A modern electric grid can be viewed as a large complex and distributed system which contains many subsystems. In a conventional electric grid, control strategies are accomplished by Supervisory control and data acquisition (SCADA) systems [22,23]. However, with SCADA, as a centralized control strategy, it is hard to achieve a platform-independent control for distributed microgrids [9], so the deployment of MASs for the control of microgrid has recently been proposed to overcome this drawback [24,25]. MAS, as a main area of distributed artificial intelligence, is considered facilitate the design of complex systems [26]. The idea behind any MAS is to divide a complex problem handled by a centralized system into smaller and simpler problems handled by a distributed system with several entities [27,28].

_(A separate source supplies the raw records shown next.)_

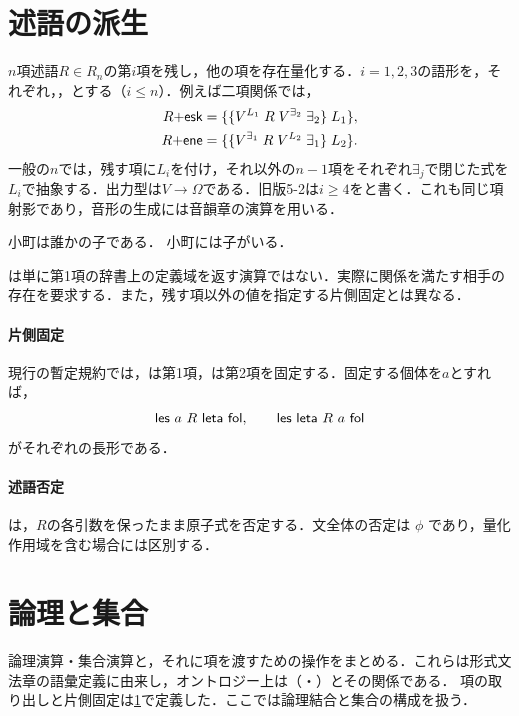 \documentclass[../../main-detail.tex]{subfiles}
\begin{document}
\section{述語の派生}\label{sec:practice-derivation}
\begin{definition}[存在量化による項の取り出し]
$n$項述語$R\in R_n$の第$i$項を残し，他の項を存在量化する．$i=1,2,3$の語形を，それぞれ，，とする（$i\leq n$）．例えば二項関係では，
\begin{align*}
 \ko{$R$+esk}&=\{\{V^{L_1}\;R\;V^{\exists_2}\;\exists_2\}\;L_1\},\\
 \ko{$R$+ene}&=\{\{V^{\exists_1}\;R\;V^{L_2}\;\exists_1\}\;L_2\}.
\end{align*}
一般の$n$では，残す項に$L_i$を付け，それ以外の$n-1$項をそれぞれ$\exists_j$で閉じた式を$L_i$で抽象する．出力型は$V\to\Omega$である．旧版5-2は$i\geq4$をと書く．これも同じ項射影であり，音形の生成には音韻章の演算を用いる．
\end{definition}
\begin{exe}
 \ex {}\hfill 小町は誰かの子である．
 \ex {}\hfill 小町には子がいる．
\end{exe}
\begin{remark}
は単に第1項の辞書上の定義域を返す演算ではない．実際に関係を満たす相手の存在を要求する．また，残す項以外の値を指定する片側固定とは異なる．
\end{remark}
\paragraph{片側固定}
現行の暫定規約では，は第1項，は第2項を固定する．固定する個体を$a$とすれば，
\[
 \ko{les $a$ $R$ leta fol},\qquad
 \ko{les leta $R$ $a$ fol}
\]
がそれぞれの長形である．
\paragraph{述語否定}
は，$R$の各引数を保ったまま原子式を否定する．文全体の否定は $\phi$ であり，量化作用域を含む場合には区別する．

\section{論理と集合}\label{sec:practice-logic}
論理演算・集合演算と，それに項を渡すための操作をまとめる．これらは形式文法章の語彙定義に由来し，オントロジー上は（・）とその関係である．
項の取り出しと片側固定は\ref{sec:practice-derivation}で定義した．ここでは論理結合と集合の構成を扱う．
\end{document}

Compared with the traditional centralized control mode, a MAS has the following advantages: firstly, MAS offers various advantages over the SCADA system for the implementation of a modern electric grid; many MAS development toolkits are available as open source software, and most of the toolkits are Java based, which makes them platform-independent; secondly, Multi-agent technology can meet the trend of electric grids to make optimal use of distributed energy resources (DER); thirdly, a MAS has advantages of self-determination, self-inspiration, easy management and convenience to divide a large complex system into smaller systems, and each agent for the small system can take autonomous decisions, such as mode-switching of microgrids, load-shedding, securing critical loads, etc. [29,30]. So it is easy for a MAS to achieve distributed control and management for electric grid.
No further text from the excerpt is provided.